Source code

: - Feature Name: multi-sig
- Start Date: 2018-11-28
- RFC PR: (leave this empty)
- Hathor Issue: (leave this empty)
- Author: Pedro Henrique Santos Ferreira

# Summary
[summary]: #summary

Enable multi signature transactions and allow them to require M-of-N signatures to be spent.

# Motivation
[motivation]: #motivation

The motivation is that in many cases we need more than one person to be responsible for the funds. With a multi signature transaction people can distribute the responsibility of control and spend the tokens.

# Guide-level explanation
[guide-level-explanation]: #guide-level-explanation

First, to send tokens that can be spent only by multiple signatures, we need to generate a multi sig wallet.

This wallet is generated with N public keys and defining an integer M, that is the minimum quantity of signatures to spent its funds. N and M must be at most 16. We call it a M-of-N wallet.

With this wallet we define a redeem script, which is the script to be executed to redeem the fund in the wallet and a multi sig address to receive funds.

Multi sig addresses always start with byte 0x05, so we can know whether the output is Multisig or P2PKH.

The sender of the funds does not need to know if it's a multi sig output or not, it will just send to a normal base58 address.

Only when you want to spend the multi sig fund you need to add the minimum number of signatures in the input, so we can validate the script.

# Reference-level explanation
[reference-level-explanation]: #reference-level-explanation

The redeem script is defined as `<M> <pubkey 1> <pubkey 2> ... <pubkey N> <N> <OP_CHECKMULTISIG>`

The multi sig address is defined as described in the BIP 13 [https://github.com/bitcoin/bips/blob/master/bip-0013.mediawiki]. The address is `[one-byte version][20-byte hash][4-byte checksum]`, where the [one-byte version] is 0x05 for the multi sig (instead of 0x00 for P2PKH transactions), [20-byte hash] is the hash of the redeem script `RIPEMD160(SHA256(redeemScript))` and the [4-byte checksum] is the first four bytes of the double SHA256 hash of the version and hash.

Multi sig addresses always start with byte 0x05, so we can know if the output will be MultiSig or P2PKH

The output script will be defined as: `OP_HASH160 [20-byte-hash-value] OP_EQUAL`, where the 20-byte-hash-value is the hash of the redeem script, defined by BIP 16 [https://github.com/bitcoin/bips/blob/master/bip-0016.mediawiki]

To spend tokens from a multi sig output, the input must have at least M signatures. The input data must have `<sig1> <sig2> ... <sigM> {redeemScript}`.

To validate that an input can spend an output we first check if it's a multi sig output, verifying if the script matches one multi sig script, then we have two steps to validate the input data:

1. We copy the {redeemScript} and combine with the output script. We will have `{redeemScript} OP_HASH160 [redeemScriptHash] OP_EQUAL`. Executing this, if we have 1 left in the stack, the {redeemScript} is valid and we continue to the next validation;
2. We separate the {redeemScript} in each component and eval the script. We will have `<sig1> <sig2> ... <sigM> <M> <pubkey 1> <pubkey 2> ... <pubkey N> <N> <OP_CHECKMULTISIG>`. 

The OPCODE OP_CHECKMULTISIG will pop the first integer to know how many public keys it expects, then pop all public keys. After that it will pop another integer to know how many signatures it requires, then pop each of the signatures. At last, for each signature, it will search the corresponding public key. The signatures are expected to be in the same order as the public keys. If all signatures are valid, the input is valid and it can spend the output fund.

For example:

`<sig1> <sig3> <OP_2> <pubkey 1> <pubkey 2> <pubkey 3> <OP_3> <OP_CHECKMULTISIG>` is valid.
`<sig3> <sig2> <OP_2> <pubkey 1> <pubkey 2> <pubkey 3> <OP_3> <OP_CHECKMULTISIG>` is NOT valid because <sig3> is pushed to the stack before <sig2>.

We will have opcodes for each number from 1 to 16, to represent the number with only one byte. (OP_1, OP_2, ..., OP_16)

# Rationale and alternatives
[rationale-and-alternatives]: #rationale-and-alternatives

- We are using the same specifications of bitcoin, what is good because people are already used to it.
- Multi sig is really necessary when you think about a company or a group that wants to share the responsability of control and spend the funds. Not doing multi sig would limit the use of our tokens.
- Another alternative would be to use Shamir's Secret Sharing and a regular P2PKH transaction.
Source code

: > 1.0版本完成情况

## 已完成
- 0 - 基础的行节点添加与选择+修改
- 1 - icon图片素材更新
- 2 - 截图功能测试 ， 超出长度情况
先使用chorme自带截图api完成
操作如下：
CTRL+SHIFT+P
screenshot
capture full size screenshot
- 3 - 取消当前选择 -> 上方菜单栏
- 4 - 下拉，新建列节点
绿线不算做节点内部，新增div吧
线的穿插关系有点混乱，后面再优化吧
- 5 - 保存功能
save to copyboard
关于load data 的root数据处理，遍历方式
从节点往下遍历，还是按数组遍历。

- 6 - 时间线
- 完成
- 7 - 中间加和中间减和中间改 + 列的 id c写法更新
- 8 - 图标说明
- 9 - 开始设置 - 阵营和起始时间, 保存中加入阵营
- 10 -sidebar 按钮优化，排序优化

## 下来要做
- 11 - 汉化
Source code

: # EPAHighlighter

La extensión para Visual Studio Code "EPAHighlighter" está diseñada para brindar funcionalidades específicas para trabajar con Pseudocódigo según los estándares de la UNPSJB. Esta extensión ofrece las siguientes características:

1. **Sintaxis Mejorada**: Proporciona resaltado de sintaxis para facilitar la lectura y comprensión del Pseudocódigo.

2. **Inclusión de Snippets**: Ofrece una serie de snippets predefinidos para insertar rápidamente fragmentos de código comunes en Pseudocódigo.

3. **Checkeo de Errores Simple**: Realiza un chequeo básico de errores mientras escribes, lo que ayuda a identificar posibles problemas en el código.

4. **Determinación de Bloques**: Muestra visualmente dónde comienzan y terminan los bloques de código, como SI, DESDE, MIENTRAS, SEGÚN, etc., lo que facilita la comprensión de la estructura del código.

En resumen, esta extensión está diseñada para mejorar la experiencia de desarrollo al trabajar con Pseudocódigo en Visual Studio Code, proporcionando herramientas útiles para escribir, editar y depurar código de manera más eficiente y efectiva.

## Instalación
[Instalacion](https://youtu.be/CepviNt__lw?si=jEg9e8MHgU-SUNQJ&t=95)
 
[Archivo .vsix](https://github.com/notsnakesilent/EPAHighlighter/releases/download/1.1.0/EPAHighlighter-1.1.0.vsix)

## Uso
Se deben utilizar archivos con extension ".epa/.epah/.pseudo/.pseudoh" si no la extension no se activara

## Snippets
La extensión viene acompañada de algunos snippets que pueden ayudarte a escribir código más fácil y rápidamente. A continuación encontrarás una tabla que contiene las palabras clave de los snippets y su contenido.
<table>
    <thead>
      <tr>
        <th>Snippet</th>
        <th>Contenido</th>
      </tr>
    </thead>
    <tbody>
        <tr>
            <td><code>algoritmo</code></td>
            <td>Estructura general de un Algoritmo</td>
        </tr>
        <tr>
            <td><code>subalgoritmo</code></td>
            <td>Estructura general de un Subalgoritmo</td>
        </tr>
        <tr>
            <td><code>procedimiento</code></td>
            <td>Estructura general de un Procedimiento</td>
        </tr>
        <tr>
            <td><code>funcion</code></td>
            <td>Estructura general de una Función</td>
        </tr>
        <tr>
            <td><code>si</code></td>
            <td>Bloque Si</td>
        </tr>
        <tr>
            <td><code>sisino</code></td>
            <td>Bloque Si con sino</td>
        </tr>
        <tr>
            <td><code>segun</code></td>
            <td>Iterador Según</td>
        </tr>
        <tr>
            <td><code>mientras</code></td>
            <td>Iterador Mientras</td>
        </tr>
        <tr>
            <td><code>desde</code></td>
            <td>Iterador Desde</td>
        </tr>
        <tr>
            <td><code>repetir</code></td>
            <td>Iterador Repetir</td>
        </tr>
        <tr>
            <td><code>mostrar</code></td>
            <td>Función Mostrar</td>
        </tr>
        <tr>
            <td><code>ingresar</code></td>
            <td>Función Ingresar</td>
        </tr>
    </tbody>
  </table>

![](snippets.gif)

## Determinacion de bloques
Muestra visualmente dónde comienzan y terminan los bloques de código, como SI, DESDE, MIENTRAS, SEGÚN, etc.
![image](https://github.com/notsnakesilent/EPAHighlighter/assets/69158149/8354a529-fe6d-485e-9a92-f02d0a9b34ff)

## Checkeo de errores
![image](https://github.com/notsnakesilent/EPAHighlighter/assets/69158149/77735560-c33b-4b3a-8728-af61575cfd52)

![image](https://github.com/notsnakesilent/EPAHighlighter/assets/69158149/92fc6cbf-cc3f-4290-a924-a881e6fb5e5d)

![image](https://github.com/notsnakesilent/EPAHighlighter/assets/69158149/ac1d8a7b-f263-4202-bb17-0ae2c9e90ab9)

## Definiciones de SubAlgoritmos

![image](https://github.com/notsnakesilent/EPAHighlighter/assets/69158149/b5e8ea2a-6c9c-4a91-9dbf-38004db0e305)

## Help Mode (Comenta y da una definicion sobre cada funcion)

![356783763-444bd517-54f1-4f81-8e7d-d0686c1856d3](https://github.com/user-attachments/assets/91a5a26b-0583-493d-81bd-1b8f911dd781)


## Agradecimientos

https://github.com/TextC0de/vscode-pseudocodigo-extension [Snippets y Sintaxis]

********

▸ TASK GOAL: Copy word for word the stretch of entries above from the line that has "[reference-level-explanation]: #reference-level-explanation" through the line that has "The redeem script is", both ends included, and nothing outside it.

▸ ANSWER TO THE PROBLEM:
[reference-level-explanation]: #reference-level-explanation

The redeem script is defined as `<M> <pubkey 1> <pubkey 2> ... <pubkey N> <N> <OP_CHECKMULTISIG>`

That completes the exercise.